Concentration and quality of the nucleic acids prior to sequencing were determined using a Qubit 2.0 fluorometer (Invitrogen) and an Agilent 2100 Bioanalyzer (Agilent Technologies) respectively. Sequencing libraries were prepared in triplicates using a TruSeq stranded mRNA Sample Preparation kit (Illumina Inc., San Diego CA) and were pooled together before sequencing. An average cDNA library size was determined using the Agilent DNA 1000 kit on an Agilent 2100 Bioanalyzer. Normalized libraries were combined in 10 mM Tris–Cl at pH 8, tween 20 (0.05%) to a final concentration of 10 nM, then libraries were denatured in 0.2 N NaOH. A pool of 1.3 pM of each library was resuspended in 1.3 mL ice-cold HT1 buffer, then loaded onto the flow cell provided in the NextSeq 500/550 High Output kit v2 (300 cycles) and sequenced on a NextSeq® (Illumina Inc., San Diego CA) platform with a paired-end protocol and read lengths of 151 nt. Reads were aligned on the yeast genome by using Bowtie2 [62] and further processed by SAMTools [51] and BEDTools [63] to count the number of reads aligning to each gene. Differential gene expression was analyzed using the DEseq package in R programming language [64].

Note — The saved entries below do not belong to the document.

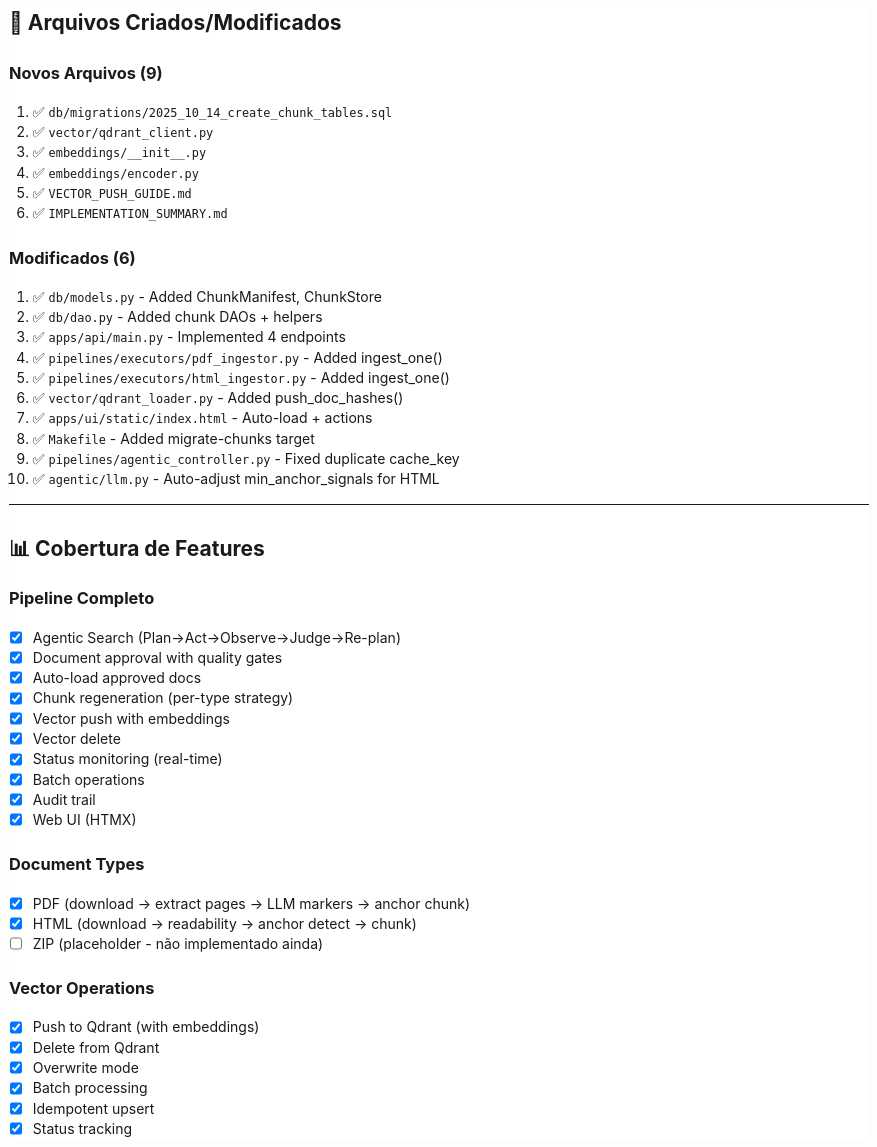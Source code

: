 
## 📁 Arquivos Criados/Modificados

### Novos Arquivos (9)
1. ✅ `db/migrations/2025_10_14_create_chunk_tables.sql`
2. ✅ `vector/qdrant_client.py`
3. ✅ `embeddings/__init__.py`
4. ✅ `embeddings/encoder.py`
5. ✅ `VECTOR_PUSH_GUIDE.md`
6. ✅ `IMPLEMENTATION_SUMMARY.md`

### Modificados (6)
1. ✅ `db/models.py` - Added ChunkManifest, ChunkStore
2. ✅ `db/dao.py` - Added chunk DAOs + helpers
3. ✅ `apps/api/main.py` - Implemented 4 endpoints
4. ✅ `pipelines/executors/pdf_ingestor.py` - Added ingest_one()
5. ✅ `pipelines/executors/html_ingestor.py` - Added ingest_one()
6. ✅ `vector/qdrant_loader.py` - Added push_doc_hashes()
7. ✅ `apps/ui/static/index.html` - Auto-load + actions
8. ✅ `Makefile` - Added migrate-chunks target
9. ✅ `pipelines/agentic_controller.py` - Fixed duplicate cache_key
10. ✅ `agentic/llm.py` - Auto-adjust min_anchor_signals for HTML

---

## 📊 Cobertura de Features

### Pipeline Completo
- [x] Agentic Search (Plan→Act→Observe→Judge→Re-plan)
- [x] Document approval with quality gates
- [x] Auto-load approved docs
- [x] Chunk regeneration (per-type strategy)
- [x] Vector push with embeddings
- [x] Vector delete
- [x] Status monitoring (real-time)
- [x] Batch operations
- [x] Audit trail
- [x] Web UI (HTMX)

### Document Types
- [x] PDF (download → extract pages → LLM markers → anchor chunk)
- [x] HTML (download → readability → anchor detect → chunk)
- [ ] ZIP (placeholder - não implementado ainda)

### Vector Operations
- [x] Push to Qdrant (with embeddings)
- [x] Delete from Qdrant
- [x] Overwrite mode
- [x] Batch processing
- [x] Idempotent upsert
- [x] Status tracking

Differential mRNA expression

Differential expression was determined for strain ST4274 using fold change in transcript abundance when cells were grown on xylose relative to the glucose reference condition. The p values were adjusted for multiple testing using Benjamini–Hochberg procedure [65] as implemented in DESeq. Threshold values for differentially expressed mRNAs were adjusted to p < 0.01 and a > 0.5, < − 0.5 log2 fold change (FC) for both up and down regulated genes was applied. A list of differentially expressed genes were annotated with gene ontology (GO) terms (Process, Function and Component) using the Bioconductor R package BioMaRt to access the Ensembl Saccharomyces cerevisiae gene data set and the list of the GO names (name 1006) for each ensemble gene ID. Gene set analysis and network-based plots of overlapping gene sets and their significance were generated with the Bioconductor R package piano [66]. Volcano plots for visualising log2 FC versus their significance was performed using the R package ggplot2 [67].